RECORDS PROVIDED Block Start

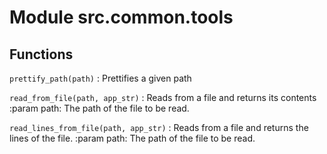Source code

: Module src.common.tools
=======================

Functions
---------

    
`prettify_path(path)`
:   Prettifies a given path

    
`read_from_file(path, app_str)`
:   Reads from a file and returns its contents
    :param path: The path of the file to be read.

    
`read_lines_from_file(path, app_str)`
:   Reads from a file and returns the lines of the file.
    :param path: The path of the file to be read.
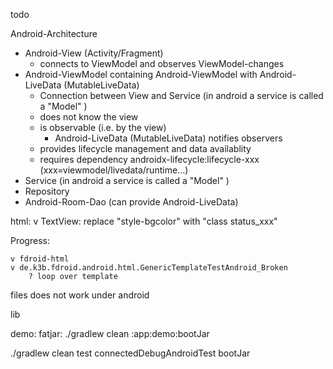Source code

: todo


Android-Architecture

* Android-View (Activity/Fragment)
    * connects to ViewModel and observes ViewModel-changes
* Android-ViewModel containing Android-ViewModel with Android-LiveData (MutableLiveData)
    * Connection between View and Service (in android a service is called a "Model" )
    * does not know the view
    * is observable (i.e. by the view)
        * Android-LiveData (MutableLiveData) notifies observers
    * provides lifecycle management and data availablity
    * requires dependency androidx-lifecycle:lifecycle-xxx (xxx=viewmodel/livedata/runtime...)
* Service (in android a service is called a "Model" )
* Repository
* Android-Room-Dao (can provide Android-LiveData)

html:
v TextView: replace "style-bgcolor" with "class status_xxx"

Progress:

    v fdroid-html 
    v de.k3b.fdroid.android.html.GenericTemplateTestAndroid_Broken 
        ? loop over template

files does not work under android

lib

demo:
fatjar: ./gradlew clean :app:demo:bootJar

./gradlew clean test connectedDebugAndroidTest bootJar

RECORDS PROVIDED Block End

§ **WHAT YOU SHOULD DO**: Among the lines above, return those that hold the word "with".

§ **RESPONSE**:
* Android-ViewModel containing Android-ViewModel with Android-LiveData (MutableLiveData)
v TextView: replace "style-bgcolor" with "class status_xxx"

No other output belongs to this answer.